Online endpoints and deployments for real-time inference

APPLIES TO: Azure CLI ml extension v2 (current) Python SDK azure-ai-ml v2 (current)

Azure Machine Learning allows you to perform real-time inferencing on data by using models that are deployed to online endpoints. Inferencing is the process of applying new input data to a machine learning model to generate outputs. While these outputs are typically referred to as "predictions," inferencing can be used to generate outputs for other machine learning tasks, such as classification and clustering.

Online endpoints

Online endpoints deploy models to a web server that can return predictions under the HTTP protocol. Use online endpoints to operationalize models for real-time inference in synchronous low-latency requests. We recommend using them when:

  • You have low-latency requirements
  • Your model can answer the request in a relatively short amount of time
  • Your model's inputs fit on the HTTP payload of the request
  • You need to scale up in terms of number of requests

To define an endpoint, you need to specify:

  • Endpoint name: This name must be unique in the Azure region. For more information on the naming rules, see endpoint limits.
  • Authentication mode: You can choose between key-based authentication mode and Azure Machine Learning token-based authentication mode for the endpoint. A key doesn't expire, but a token does expire. For more information on authenticating, see Authenticate to an online endpoint.

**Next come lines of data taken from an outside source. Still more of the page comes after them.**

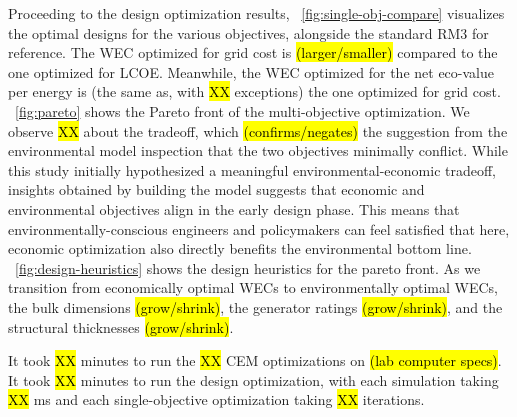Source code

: \documentclass[10pt,twoside]{article}
\begin{document}
Proceeding to the design optimization results, \figureautorefname~\ref{fig:single-obj-compare} visualizes the optimal designs for the various objectives, alongside the standard RM3 for reference.
The WEC optimized for grid cost is \hl{(larger/smaller)} compared to the one optimized for LCOE.
Meanwhile, the WEC optimized for the net eco-value per energy is (the same as, with \hl{XX} exceptions) the one optimized for grid cost.
\figureautorefname~\ref{fig:pareto} shows the Pareto front of the multi-objective optimization.
We observe \hl{XX} about the tradeoff, which \hl{(confirms/negates)} the suggestion from the environmental model inspection that the two objectives minimally conflict.
While this study initially hypothesized a meaningful environmental-economic tradeoff, insights obtained by building the model suggests that economic and environmental objectives align in the early design phase.
This means that environmentally-conscious engineers and policymakers can feel satisfied that here, economic optimization also directly benefits the environmental bottom line.
\figureautorefname~\ref{fig:design-heuristics} shows the design heuristics for the pareto front.
As we transition from economically optimal WECs to environmentally optimal WECs, the bulk dimensions \hl{(grow/shrink)}, the generator ratings \hl{(grow/shrink)}, and the structural thicknesses \hl{(grow/shrink)}.

It took \hl{XX} minutes to run the \hl{XX} CEM optimizations on \hl{(lab computer specs)}.
It took \hl{XX} minutes to run the design optimization, with each simulation taking \hl{XX} ms and each single-objective optimization taking \hl{XX} iterations.
\end{document}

Azure Machine Learning provides the convenience of using managed online endpoints for deploying your ML models in a turnkey manner. This is the recommended way to use online endpoints in Azure Machine Learning. Managed online endpoints work with powerful CPU and GPU machines in Azure in a scalable, fully managed way. These endpoints also take care of serving, scaling, securing, and monitoring your models, to free you from the overhead of setting up and managing the underlying infrastructure. To learn how to deploy to a managed online endpoint, see Deploy an ML model with an online endpoint.

Why choose managed online endpoints over ACI or AKS(v1)?

Use of managed online endpoints is the recommended way to use online endpoints in Azure Machine Learning. The following table highlights the key attributes of managed online endpoints compared to Azure Machine Learning SDK/CLI v1 solutions (ACI and AKS(v1)).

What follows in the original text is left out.